▶ _Assigned task_
Locate each line of the material that contains "Hiperionu", then return it.

▶ _Input_

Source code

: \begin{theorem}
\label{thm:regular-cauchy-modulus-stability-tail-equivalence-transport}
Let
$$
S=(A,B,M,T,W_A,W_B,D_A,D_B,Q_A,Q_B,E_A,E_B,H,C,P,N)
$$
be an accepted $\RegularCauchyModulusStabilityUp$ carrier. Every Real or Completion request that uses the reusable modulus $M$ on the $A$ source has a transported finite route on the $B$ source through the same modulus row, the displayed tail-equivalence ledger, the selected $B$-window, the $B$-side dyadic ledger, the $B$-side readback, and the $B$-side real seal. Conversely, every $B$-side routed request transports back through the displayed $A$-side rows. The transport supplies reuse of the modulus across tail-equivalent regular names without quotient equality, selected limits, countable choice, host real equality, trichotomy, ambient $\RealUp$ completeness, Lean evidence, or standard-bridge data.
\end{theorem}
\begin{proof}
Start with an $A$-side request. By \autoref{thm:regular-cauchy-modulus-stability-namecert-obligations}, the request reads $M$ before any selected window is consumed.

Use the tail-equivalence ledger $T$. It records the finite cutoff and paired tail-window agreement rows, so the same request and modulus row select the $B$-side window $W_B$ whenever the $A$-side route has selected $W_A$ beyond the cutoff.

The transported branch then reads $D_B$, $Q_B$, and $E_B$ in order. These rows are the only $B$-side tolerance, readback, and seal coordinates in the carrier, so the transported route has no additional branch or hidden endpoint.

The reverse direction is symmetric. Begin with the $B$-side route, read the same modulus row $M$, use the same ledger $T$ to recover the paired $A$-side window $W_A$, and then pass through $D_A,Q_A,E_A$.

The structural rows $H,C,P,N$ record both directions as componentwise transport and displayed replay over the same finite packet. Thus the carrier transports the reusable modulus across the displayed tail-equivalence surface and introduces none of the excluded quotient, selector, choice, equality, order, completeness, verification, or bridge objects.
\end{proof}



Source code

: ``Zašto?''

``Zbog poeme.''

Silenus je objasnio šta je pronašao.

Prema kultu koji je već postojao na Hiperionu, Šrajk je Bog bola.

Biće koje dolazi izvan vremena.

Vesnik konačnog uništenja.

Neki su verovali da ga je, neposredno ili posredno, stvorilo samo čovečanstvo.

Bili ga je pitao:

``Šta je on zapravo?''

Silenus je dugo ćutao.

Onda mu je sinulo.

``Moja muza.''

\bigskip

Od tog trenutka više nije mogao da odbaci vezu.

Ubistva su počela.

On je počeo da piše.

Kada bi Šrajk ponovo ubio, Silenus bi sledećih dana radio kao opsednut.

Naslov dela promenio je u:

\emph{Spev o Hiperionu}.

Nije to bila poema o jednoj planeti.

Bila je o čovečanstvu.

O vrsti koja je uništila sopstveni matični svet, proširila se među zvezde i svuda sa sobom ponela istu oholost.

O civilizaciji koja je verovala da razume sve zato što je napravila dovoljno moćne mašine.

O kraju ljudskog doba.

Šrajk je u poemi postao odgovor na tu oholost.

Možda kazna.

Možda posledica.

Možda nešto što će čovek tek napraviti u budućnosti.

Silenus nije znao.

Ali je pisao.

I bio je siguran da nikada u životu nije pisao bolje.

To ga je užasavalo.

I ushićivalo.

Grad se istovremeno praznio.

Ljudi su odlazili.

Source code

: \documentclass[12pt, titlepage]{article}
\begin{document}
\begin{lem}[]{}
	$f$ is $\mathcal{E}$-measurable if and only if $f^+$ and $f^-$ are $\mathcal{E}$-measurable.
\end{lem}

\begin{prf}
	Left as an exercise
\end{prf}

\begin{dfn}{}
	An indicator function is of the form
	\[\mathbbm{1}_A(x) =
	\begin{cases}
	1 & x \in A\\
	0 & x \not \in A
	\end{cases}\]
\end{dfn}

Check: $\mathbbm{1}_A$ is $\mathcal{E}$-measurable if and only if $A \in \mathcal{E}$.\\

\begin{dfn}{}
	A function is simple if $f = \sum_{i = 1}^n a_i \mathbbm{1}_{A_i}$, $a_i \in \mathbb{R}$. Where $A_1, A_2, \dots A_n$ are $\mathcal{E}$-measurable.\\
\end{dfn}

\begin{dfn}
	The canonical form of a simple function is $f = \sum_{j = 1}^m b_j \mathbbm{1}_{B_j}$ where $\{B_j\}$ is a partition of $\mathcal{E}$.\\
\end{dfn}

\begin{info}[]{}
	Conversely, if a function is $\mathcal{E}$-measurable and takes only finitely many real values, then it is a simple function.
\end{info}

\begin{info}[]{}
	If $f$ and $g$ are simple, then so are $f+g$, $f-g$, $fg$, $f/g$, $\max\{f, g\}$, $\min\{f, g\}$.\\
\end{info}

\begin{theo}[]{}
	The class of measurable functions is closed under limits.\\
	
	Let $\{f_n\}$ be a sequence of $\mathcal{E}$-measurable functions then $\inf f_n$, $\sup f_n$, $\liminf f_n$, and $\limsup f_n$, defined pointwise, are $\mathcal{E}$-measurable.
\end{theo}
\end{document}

==

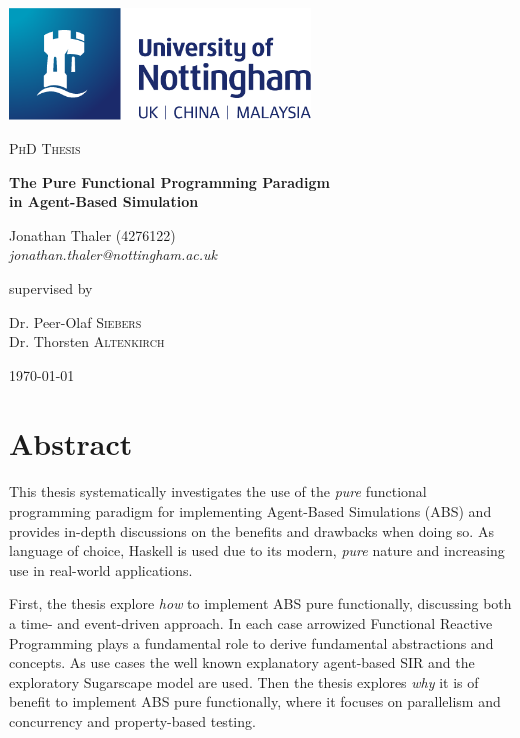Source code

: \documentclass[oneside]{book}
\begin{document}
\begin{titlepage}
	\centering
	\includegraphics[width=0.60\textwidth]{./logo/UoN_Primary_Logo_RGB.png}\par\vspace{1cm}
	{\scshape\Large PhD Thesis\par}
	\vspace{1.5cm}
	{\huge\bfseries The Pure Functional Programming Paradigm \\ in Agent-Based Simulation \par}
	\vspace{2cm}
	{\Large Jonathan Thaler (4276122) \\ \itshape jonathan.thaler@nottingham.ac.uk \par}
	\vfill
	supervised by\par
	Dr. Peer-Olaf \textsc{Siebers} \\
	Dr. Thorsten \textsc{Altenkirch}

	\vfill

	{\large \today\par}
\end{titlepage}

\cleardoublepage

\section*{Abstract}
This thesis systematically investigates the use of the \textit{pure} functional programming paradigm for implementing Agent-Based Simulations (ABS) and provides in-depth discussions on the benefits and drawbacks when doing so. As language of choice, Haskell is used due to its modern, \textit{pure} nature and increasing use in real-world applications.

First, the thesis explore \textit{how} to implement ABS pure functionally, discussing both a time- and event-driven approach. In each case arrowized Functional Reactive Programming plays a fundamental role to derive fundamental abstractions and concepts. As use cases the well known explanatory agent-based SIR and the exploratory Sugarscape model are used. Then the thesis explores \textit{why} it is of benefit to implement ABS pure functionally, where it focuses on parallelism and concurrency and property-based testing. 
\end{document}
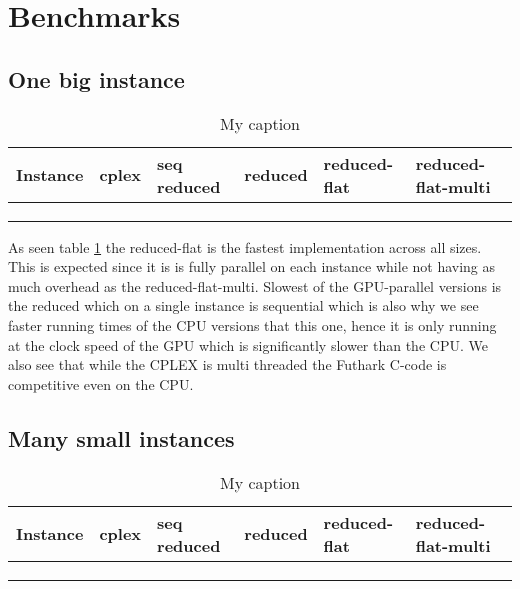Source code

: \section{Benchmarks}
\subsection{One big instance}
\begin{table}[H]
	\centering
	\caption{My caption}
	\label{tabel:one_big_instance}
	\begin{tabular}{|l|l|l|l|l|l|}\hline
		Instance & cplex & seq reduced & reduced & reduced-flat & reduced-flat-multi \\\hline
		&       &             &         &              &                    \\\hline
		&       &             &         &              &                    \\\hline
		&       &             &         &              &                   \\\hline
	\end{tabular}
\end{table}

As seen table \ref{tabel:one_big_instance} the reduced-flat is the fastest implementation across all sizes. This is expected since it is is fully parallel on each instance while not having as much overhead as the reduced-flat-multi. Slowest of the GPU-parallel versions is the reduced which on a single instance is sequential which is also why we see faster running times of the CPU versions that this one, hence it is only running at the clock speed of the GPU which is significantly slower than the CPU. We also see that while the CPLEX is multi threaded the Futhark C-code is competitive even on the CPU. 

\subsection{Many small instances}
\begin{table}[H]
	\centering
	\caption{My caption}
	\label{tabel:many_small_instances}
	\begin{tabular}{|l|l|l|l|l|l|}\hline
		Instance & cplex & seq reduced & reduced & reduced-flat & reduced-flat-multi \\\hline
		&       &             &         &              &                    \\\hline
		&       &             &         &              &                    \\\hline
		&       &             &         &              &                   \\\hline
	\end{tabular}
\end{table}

* * *

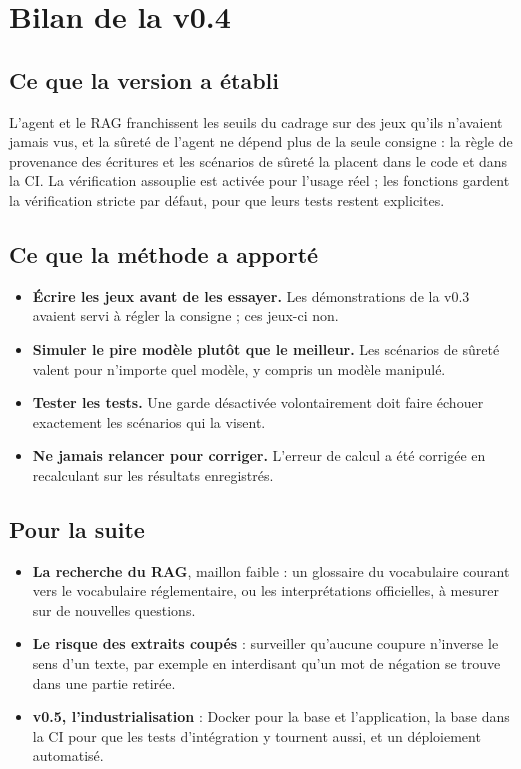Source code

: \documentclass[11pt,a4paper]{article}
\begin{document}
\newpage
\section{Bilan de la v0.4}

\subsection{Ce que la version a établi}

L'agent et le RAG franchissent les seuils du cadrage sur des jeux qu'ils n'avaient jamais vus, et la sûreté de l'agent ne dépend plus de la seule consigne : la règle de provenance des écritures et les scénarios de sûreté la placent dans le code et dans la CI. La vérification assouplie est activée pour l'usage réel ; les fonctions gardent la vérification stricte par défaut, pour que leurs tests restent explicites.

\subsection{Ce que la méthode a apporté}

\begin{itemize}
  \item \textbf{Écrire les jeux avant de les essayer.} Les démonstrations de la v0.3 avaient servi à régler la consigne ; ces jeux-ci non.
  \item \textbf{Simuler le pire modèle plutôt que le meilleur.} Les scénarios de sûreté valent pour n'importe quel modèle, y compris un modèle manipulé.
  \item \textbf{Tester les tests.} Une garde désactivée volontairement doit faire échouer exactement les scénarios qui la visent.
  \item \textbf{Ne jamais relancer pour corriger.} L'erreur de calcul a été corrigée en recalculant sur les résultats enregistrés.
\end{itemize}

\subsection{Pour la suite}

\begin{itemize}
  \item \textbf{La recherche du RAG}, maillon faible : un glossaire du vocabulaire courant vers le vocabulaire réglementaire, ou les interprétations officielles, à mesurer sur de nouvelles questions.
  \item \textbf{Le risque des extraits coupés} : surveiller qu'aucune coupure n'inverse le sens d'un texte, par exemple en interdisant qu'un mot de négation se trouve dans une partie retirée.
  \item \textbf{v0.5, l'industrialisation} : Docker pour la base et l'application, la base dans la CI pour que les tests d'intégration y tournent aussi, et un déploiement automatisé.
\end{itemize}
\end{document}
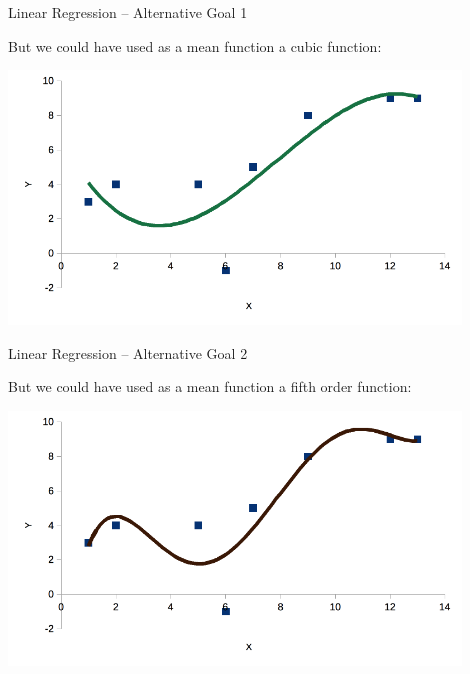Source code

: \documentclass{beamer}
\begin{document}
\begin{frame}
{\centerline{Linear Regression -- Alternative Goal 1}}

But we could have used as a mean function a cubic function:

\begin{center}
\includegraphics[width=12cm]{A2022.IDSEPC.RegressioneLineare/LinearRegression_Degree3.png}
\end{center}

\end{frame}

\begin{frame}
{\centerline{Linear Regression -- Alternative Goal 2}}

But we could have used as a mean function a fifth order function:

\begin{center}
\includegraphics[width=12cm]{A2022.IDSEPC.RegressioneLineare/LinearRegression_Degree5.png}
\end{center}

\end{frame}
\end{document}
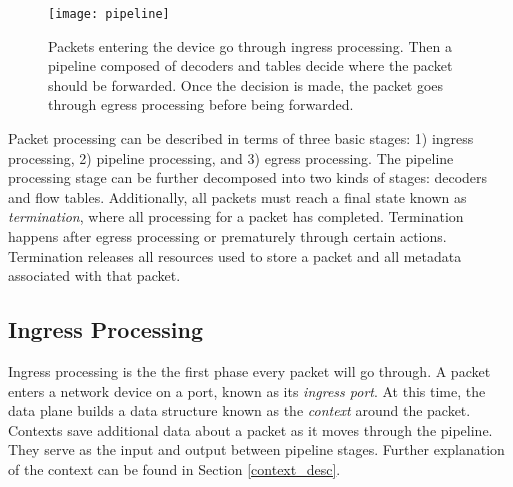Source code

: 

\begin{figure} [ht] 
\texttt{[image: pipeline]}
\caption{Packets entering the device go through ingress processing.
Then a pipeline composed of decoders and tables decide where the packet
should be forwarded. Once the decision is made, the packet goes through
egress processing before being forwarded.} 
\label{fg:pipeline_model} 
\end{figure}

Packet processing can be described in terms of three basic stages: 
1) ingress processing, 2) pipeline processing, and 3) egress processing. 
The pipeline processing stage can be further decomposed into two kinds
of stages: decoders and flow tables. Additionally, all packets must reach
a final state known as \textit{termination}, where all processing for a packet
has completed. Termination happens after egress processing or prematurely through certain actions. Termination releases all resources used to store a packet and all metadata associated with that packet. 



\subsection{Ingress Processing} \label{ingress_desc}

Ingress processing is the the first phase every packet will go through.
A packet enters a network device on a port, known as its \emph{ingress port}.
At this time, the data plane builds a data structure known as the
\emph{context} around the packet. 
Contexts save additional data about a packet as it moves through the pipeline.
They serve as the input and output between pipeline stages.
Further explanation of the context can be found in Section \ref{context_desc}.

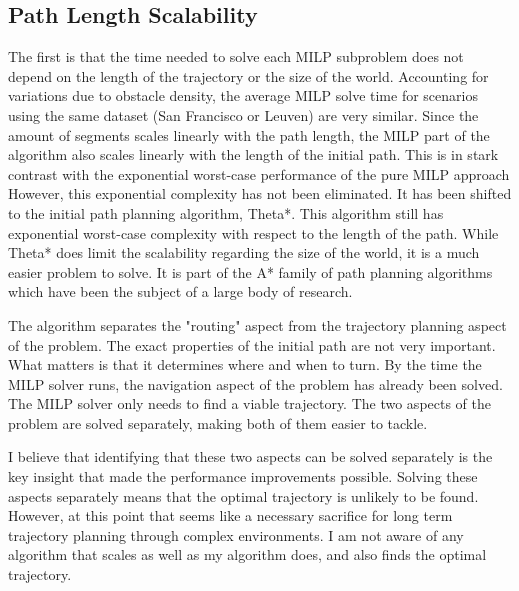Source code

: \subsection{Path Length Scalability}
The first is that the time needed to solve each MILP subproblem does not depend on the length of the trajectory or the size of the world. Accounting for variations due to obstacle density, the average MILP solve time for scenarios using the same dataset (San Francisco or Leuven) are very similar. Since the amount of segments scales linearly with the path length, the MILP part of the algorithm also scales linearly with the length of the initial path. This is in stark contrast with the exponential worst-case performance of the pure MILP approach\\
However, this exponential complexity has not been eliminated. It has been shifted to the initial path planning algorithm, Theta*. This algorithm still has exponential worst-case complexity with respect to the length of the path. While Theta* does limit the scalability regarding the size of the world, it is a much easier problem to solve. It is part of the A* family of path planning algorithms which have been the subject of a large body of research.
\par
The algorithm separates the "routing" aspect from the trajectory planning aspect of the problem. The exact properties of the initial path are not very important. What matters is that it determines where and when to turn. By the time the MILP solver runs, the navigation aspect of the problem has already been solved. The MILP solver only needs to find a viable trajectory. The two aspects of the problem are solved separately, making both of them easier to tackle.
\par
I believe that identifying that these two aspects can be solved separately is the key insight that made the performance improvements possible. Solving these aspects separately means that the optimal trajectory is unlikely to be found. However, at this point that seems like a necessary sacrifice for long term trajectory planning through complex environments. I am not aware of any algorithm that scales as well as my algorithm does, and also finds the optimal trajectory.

▶ _Solution for this exercise_
Prema kultu koji je već postojao na Hiperionu, Šrajk je Bog bola.
\emph{Spev o Hiperionu}.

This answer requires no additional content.